Le Polygone Riviera ne constitue qu’une illustration de l’abandon sécuritaire (au sens de sécurité civile) de ce département aux mains d’élus très optimistes quant à leurs pouvoirs de maîtrise des éléments naturels. Autre exemple plus tragique : Mandelieu. Ah Mandelieu… Petite bourgade de 2000 habitants dans les années 70 et qui en quarante ans accueille 23 000 personnes !!! Ou croyez-vous que les quartiers ont été construits ? Sur les plaines inondables de la Siagne et du Riou, deux fleuves côtiers. Et dire que les élus blâment les victimes trop « attachées à leur véhicule »… Et oui, mais le problème c’est que la déliquescence des transports publics du département fait que sans voiture vous ne pouvez pas vivre dans cette région : travailler, faire ses courses. Les salariés qui utilisent le TER en savent quelque chose…

La litanie des zones inondables sur-construites est trop grande pour être énoncée. Soulignons simplement que les passés tragiques n’illuminent pas la réflexion des élus pour le futur. Par exemple en 1994, à Auribeau sur Siagne, des orages terribles ont emporté une école. La Providence a voulu que cet orage se produise un dimanche (26 juin)…


Ce que je veux dire, c’est que bien sûr, il y a une pression démographique sur le département qui présente beaucoup d’attraits. Bien sûr, des aménagements ont été réalisés par ces élus mais il semble que ces derniers préfèrent guérir par le béton que prévenir par l’exclusion de zones inondables ou soumise à mouvement de terrain. Or, gouverner c’est prévoir suivant le vieil adage qui n’est, ici, pas suranné. En général, les projets sont toujours sous-dimensionnés.
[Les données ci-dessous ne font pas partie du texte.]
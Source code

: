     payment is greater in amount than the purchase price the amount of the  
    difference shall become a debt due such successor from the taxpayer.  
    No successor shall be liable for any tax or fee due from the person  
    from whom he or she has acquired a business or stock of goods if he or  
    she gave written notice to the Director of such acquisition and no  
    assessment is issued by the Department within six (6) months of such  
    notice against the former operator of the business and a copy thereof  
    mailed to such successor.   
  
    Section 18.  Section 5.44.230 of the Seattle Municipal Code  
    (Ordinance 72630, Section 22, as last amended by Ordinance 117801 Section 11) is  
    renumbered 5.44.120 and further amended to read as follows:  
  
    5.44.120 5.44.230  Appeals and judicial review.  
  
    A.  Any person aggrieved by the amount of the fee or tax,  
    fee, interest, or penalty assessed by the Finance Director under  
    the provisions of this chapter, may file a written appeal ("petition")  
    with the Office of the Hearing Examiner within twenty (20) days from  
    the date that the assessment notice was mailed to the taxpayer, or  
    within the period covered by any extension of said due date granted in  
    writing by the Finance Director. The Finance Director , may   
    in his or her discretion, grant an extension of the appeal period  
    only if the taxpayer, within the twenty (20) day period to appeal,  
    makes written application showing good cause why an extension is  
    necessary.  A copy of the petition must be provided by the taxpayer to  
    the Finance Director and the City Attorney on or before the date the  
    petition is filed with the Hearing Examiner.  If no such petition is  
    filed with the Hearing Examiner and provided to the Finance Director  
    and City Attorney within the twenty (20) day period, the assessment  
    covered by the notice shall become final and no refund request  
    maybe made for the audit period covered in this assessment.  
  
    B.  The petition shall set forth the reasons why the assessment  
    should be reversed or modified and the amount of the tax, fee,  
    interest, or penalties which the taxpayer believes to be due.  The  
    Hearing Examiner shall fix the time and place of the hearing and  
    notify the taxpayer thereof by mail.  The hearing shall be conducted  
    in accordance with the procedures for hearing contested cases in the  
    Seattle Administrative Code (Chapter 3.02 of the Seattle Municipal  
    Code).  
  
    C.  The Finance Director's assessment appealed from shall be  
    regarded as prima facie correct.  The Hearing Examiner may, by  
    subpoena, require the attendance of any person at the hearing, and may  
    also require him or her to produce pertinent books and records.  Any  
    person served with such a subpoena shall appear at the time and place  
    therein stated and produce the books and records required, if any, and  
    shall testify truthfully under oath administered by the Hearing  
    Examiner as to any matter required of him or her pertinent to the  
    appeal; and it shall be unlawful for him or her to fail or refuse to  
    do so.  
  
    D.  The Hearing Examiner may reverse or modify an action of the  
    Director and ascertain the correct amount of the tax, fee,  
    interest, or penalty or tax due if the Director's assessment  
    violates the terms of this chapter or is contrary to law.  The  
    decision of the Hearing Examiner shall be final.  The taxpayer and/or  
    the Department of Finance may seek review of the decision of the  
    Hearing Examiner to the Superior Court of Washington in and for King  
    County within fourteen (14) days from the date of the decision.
Quand on lit dans le Figaro Eric Ciotti déclarer qu’on paye les choix de l’Etat réalisés il y a 50 ans, il dédouane très facilement ses collègues maires depuis 50 ans. Pourquoi l’Etat laisse-t-il faire des projets pharaoniques tels que ceux que j’ai mentionnés, (et il y en a encore combien dans les cartons ou en cours tels que la scandaleuse ZAC des Clausonnes à Valbonne (maire-sénateur socialiste) qui imperméabilise 20 ha ?).  Qui se soucie de la non moins pharaonique « Eco-Vallée » qui bétonnera durablement la vallée du Var ? N’est-il pas temps de sursoir à ce projet en convoquant des géologues, des mécaniciens des fluides, des spécialistes du climat, des géographes pour définir le possible de l’impossible ? Il ne s’agit pas de s’opposer aux conséquences de la pression démographique, mais de laisser s’exprimer sans entrave et objectivement l'opinion des scientifiques et des spécialistes de l'aménagement, français et étrangers, sous l’égide de l’Etat, même si ce dernier ne peut être un juge absolu. Les bilans étendus coûts-avantages établis par des parties non-prenantes devient essentiel.